**WHAT IS REQUIRED:**
The answer must be an exact printing of every record below, with the pictures omitted.
** Opening THE RECORDS block **
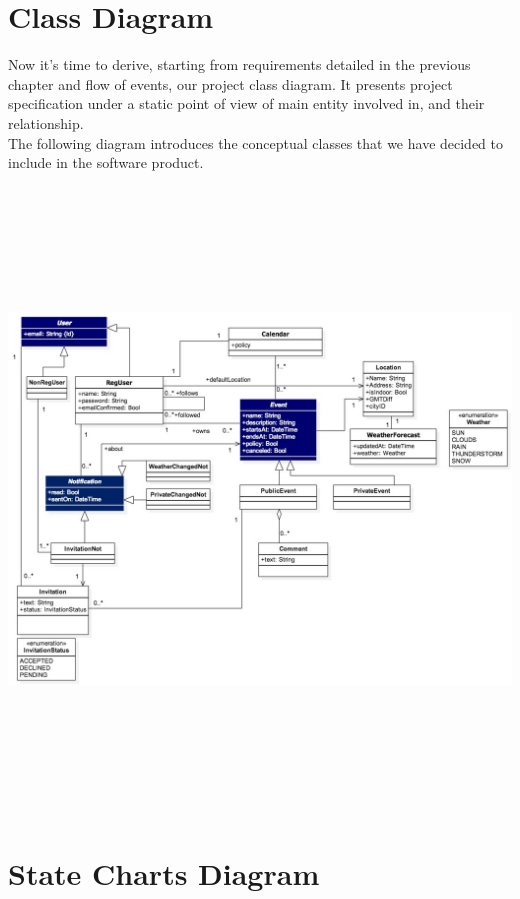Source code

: \documentclass[12pt]{book}
\begin{document}
\section{Class Diagram}

Now it's time to derive, starting from requirements detailed in the previous chapter and flow of events, our project class diagram. It presents project specification under a static point of view of main entity involved in, and their relationship. \\
The following diagram introduces the conceptual classes that we have decided to include in the software product. 

\begin{landscape}
\begin{center}
\includegraphics[width=25cm, height=16.5cm]{UML}\\
\end{center}
\end{landscape}

\section{State Charts Diagram}
\end{document}
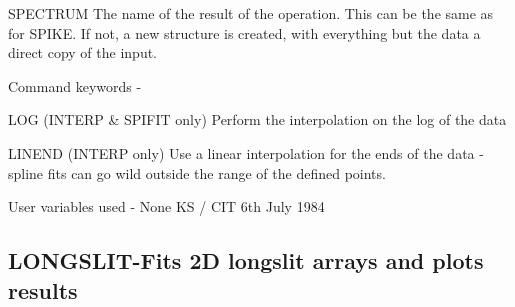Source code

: \begin{description}
\begin{description}
\begin{terminalv}
 SPECTRUM   The name of the result of the operation.  This can
            be the same as for SPIKE.  If not, a new structure
            is created, with everything but the data a direct
            copy of the input.

 Command keywords  -

 LOG        (INTERP & SPIFIT only) Perform the interpolation on
            the log of the data

 LINEND     (INTERP only) Use a linear interpolation for the
            ends of the data - spline fits can go wild outside the
            range of the defined points.

 User variables used - None
                                  KS / CIT 6th July 1984

\end{terminalv}
\end{description}
\subsection{LONGSLIT-\label{LONGSLIT}Fits 2D longslit arrays and plots results}
\begin{description}


\end{description}
\end{description}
** Closing THE RECORDS block **
**FINAL ANSWER:**
Source code

: \documentclass[12pt]{book}
\begin{document}
\section{Class Diagram}

Now it's time to derive, starting from requirements detailed in the previous chapter and flow of events, our project class diagram. It presents project specification under a static point of view of main entity involved in, and their relationship. \\
The following diagram introduces the conceptual classes that we have decided to include in the software product. 

\begin{landscape}
\begin{center}
\includegraphics[width=25cm, height=16.5cm]{UML}\\
\end{center}
\end{landscape}

\section{State Charts Diagram}
\end{document}
Source code

: \begin{description}
\begin{description}
\begin{terminalv}
 SPECTRUM   The name of the result of the operation.  This can
            be the same as for SPIKE.  If not, a new structure
            is created, with everything but the data a direct
            copy of the input.

 Command keywords  -

 LOG        (INTERP & SPIFIT only) Perform the interpolation on
            the log of the data

 LINEND     (INTERP only) Use a linear interpolation for the
            ends of the data - spline fits can go wild outside the
            range of the defined points.

 User variables used - None
                                  KS / CIT 6th July 1984

\end{terminalv}
\end{description}
\subsection{LONGSLIT-\label{LONGSLIT}Fits 2D longslit arrays and plots results}
\begin{description}


\end{description}
\end{description}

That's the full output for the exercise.